ASSIGNED TASK: Find every line in the records below that contains "Windows", and copy it.

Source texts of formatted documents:
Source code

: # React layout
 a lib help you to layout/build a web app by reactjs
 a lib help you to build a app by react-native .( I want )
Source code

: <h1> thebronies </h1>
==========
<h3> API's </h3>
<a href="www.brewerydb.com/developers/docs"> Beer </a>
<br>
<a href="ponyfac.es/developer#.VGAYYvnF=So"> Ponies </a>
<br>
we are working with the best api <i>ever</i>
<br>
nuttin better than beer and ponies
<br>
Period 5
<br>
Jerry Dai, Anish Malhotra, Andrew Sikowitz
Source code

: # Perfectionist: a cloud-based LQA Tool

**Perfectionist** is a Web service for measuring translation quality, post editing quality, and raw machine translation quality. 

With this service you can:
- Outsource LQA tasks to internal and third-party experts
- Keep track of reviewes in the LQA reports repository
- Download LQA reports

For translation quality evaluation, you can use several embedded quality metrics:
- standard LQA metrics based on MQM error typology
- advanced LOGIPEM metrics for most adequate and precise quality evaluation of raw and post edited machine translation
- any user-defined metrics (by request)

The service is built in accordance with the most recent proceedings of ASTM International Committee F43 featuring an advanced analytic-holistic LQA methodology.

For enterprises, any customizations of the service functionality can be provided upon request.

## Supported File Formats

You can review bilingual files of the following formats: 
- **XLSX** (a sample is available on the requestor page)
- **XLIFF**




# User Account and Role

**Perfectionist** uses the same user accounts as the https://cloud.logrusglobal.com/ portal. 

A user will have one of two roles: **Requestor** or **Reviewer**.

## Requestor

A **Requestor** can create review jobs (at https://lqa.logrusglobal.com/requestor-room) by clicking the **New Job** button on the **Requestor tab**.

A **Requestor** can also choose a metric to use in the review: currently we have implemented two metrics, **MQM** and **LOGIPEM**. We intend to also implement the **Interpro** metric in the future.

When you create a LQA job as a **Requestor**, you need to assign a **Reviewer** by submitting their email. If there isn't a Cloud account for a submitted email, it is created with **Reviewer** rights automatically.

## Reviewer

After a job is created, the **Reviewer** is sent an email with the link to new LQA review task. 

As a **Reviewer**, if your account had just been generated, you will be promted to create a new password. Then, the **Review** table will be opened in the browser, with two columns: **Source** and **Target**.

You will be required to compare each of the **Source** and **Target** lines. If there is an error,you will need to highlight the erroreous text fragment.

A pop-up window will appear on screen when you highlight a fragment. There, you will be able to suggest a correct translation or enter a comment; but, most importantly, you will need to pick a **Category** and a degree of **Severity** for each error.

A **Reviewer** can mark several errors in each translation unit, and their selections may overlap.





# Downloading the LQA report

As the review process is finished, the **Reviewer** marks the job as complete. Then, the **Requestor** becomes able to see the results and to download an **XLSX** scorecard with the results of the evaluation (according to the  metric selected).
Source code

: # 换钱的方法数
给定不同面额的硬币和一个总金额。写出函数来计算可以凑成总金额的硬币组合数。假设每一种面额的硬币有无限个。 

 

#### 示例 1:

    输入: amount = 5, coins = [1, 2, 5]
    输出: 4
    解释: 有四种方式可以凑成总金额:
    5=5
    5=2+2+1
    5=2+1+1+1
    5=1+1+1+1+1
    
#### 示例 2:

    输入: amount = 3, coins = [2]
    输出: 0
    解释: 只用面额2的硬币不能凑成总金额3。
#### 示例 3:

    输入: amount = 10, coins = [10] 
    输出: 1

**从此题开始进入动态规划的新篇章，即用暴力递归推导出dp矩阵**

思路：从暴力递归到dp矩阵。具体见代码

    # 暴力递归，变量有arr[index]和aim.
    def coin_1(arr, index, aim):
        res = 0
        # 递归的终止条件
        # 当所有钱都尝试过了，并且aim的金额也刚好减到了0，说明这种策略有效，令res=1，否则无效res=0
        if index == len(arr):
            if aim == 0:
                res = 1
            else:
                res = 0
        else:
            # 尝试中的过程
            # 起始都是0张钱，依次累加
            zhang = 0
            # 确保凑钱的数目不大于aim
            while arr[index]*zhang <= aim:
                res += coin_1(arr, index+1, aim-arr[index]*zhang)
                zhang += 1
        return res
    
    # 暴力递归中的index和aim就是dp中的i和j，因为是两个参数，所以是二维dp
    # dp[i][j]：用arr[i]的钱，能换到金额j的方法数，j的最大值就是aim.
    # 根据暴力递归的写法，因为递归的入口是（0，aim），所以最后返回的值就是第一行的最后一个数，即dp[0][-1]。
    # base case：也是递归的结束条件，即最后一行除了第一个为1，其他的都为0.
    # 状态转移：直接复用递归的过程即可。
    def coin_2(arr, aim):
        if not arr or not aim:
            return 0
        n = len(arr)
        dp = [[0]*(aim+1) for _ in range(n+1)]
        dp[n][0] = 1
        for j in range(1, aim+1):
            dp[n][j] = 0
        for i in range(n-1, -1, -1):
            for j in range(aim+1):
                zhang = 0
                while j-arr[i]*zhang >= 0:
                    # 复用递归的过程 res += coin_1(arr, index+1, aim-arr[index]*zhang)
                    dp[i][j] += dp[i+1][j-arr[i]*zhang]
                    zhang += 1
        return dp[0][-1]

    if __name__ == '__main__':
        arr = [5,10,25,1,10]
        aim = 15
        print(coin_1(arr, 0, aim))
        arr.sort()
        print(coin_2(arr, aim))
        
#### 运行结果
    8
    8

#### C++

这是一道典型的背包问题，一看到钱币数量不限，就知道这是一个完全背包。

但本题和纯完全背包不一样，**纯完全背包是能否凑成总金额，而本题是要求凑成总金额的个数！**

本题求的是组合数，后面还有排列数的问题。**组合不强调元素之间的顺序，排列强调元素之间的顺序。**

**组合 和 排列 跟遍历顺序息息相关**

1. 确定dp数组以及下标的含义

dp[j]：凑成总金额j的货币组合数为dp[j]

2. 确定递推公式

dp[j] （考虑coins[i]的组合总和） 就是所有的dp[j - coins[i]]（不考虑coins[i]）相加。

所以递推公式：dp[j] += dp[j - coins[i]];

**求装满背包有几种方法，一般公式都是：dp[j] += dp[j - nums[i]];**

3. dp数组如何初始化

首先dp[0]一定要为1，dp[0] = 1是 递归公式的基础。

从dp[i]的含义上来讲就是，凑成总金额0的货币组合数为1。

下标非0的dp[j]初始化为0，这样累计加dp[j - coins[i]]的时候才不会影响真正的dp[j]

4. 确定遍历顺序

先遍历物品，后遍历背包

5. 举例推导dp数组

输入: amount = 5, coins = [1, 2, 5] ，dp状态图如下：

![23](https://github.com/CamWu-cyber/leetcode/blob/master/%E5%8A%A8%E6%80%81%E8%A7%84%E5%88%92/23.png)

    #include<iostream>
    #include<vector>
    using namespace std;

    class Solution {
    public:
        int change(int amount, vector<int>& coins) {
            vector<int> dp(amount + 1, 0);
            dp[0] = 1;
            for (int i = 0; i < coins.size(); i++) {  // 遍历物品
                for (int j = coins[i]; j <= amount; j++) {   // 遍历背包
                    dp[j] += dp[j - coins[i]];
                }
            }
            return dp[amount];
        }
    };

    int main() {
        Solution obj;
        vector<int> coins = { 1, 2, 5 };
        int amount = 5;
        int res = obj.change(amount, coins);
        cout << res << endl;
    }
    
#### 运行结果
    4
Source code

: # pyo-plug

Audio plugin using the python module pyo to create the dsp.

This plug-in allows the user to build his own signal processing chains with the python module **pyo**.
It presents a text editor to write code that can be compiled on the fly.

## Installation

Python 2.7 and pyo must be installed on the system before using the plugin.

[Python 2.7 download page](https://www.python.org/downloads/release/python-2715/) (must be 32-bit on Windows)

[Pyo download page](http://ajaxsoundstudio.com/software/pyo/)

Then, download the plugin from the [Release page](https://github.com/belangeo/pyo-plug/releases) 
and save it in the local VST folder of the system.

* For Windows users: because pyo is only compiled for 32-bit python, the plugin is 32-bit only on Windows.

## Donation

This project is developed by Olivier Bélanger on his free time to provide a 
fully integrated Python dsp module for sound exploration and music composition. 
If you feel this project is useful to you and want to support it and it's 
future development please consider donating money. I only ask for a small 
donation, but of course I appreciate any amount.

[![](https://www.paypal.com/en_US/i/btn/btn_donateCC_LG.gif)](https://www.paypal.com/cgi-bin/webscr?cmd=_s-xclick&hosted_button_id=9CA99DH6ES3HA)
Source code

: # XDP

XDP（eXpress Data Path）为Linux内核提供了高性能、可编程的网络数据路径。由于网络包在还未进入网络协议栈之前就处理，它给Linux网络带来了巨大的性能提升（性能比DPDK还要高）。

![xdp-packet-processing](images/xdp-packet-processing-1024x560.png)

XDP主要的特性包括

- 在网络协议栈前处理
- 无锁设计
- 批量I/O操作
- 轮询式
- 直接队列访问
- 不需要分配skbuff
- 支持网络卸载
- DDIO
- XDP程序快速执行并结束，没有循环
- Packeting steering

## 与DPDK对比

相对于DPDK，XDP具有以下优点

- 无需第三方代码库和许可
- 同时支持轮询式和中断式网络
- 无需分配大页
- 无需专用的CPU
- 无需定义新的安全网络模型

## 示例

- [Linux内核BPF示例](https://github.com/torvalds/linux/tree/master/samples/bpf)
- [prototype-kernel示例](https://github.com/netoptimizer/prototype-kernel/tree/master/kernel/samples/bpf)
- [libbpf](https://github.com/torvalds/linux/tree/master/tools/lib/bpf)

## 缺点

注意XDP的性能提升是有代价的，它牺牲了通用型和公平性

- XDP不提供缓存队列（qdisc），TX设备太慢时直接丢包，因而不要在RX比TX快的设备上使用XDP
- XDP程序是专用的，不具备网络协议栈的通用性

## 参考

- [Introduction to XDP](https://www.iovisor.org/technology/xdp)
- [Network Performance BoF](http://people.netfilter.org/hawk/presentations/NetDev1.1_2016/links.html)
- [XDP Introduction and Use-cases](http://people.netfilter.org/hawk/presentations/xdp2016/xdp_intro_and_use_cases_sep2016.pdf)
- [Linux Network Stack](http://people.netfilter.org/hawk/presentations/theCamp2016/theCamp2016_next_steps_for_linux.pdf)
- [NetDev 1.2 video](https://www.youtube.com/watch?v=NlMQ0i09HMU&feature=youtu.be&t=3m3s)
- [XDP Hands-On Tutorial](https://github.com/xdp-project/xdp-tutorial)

TASK RESPONSE:
[Python 2.7 download page](https://www.python.org/downloads/release/python-2715/) (must be 32-bit on Windows)
* For Windows users: because pyo is only compiled for 32-bit python, the plugin is 32-bit only on Windows.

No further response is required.